The Paltinum Rule: How to Communicate in Business and Elswhere
The Golden Rule: “Do unto others as you would have them do unto you,” is an excellent rule for ethical treatment of others. The Platinum Rule: “Do unto others as they prefer to be done unto,” is an excellent rule for communicating with people in all kinds of environments.
Tony Alessandra and Michael O’Connor have written an excellent book based on this principle. There are several other “personality types” or “social styles” books as well. But all the books and systems are based on the same Jungian Psychology of Personality Types.
The most complex and best documented of all of these is the Myers Briggs Type Inventory. It uses four dimensions to create sixteen basic personality types. Most of the other systems are simpler. They use two dimensions to create four personality types.
Essentially, you can learn two things from any of these systems. You can learn, first of all, how you tend to communicate, and what you value.
Do you communicate directly or indirectly? Are you more focused on the mission to be accomplished or is the relationship with the person you’re communicating with more naturally important to you?
You can also learn how to determine which styles other folks favor. That can help you understand how what you do can be very ineffective with some other people but work just fine with others.
With that knowledge you can develop your skill at adjusting your communication style so that it is more likely to be effective with the individual you need to reach and understand. In other words, you can learn how to apply the Platinum Rule and treat folks the way they prefer to be treated.
There can also be a third advantage to learning this material. If you are applying it in a work group where everybody gets the same training, the training will give you a common language for describing many types of communications in supervisory situations.

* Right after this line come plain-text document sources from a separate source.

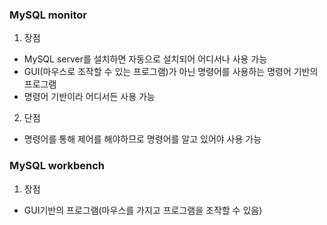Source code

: ### MySQL monitor

1. 장점
- MySQL server를 설치하면 자동으로 설치되어 어디서나 사용 가능
- GUI(마우스로 조작할 수 있는 프로그램)가 아닌 명령어를 사용하는 명령어 기반의 프로그램
- 명령어 기반이라 어디서든 사용 가능

2. 단점
- 명령어를 통해 제어를 해야하므로 명령어를 알고 있어야 사용 가능




### MySQL workbench

1. 장점
- GUI기반의 프로그램(마우스를 가지고 프로그램을 조작할 수 있음)
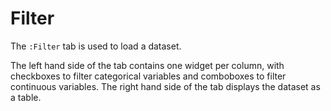# Filter

The `:Filter` tab is used to load a dataset.

The left hand side of the tab contains one widget per column, with checkboxes to filter
categorical variables and comboboxes to filter continuous variables. 
The right hand side of the tab displays the dataset as a table.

In my supervisory training and in using this material myself, I found that the MBTI is much more effective and nuanced in terms of analysis. But, I found that the social style systems are more likely to be used, and used effectively, when communicating in a social or business setting.

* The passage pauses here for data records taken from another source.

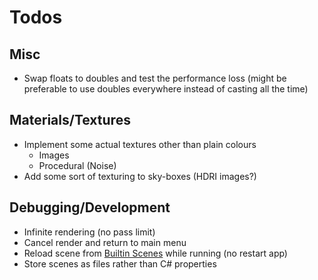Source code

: # Todos

## Misc
* Swap floats to doubles and test the performance loss (might be preferable to use doubles everywhere instead of casting all the time)

## Materials/Textures
* Implement some actual textures other than plain colours
  * Images
  * Procedural (Noise)
* Add some sort of texturing to sky-boxes (HDRI images?)

## Debugging/Development
* Infinite rendering (no pass limit)
* Cancel render and return to main menu
* Reload scene from [Builtin Scenes](Core/BuiltinScenes.cs) while running (no restart app)
* Store scenes as files rather than C# properties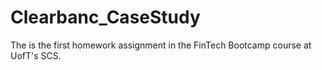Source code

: # Clearbanc_CaseStudy
The is the first homework assignment in the FinTech Bootcamp course at UofT's SCS.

Myers Briggs simply has too many variables to be easy for a working supervisor to use. Simpler systems like the one in this book are better in the field. And I think this is the best book there is on social styles.

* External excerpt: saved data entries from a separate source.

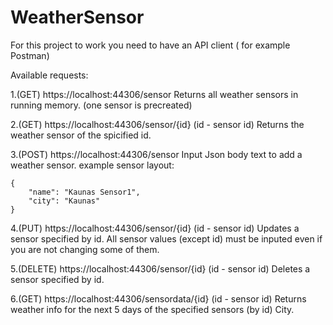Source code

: # WeatherSensor
 
For this project to work you need to have an API client ( for example Postman)

Available requests:

1.(GET) https://localhost:44306/sensor
  Returns all weather sensors in running memory. (one sensor is precreated)
 
2.(GET) https://localhost:44306/sensor/{id}    (id - sensor id)
  Returns the weather sensor of the spicified id.
  
3.(POST) https://localhost:44306/sensor
  Input Json body text to add a weather sensor.
  example sensor layout:
  
    {
        "name": "Kaunas Sensor1",
        "city": "Kaunas"
    }

4.(PUT) https://localhost:44306/sensor/{id}    (id - sensor id)
  Updates a sensor specified by id.
  All sensor values (except id) must be inputed even if you are not changing some of them.
  
5.(DELETE) https://localhost:44306/sensor/{id}    (id - sensor id)
  Deletes a sensor specified by id.
  
6.(GET) https://localhost:44306/sensordata/{id}    (id - sensor id)
  Returns weather info for the next 5 days of the specified sensors (by id) City.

What Alessandra and O’Connor have done that is different from others is they have given you the ability to use a very simple and rough-cut method and then also the ability to go deeper into more variance of style. It’s almost like getting the best of the more complex instruments in with the simpler ones.
I’ve been using varieties of this material for almost thirty years in supervisory skills training. I’ve found that just about all of the reputable systems are first rate. But you should buy this book if you want one solid insight and reference source to help you do more effective communicating.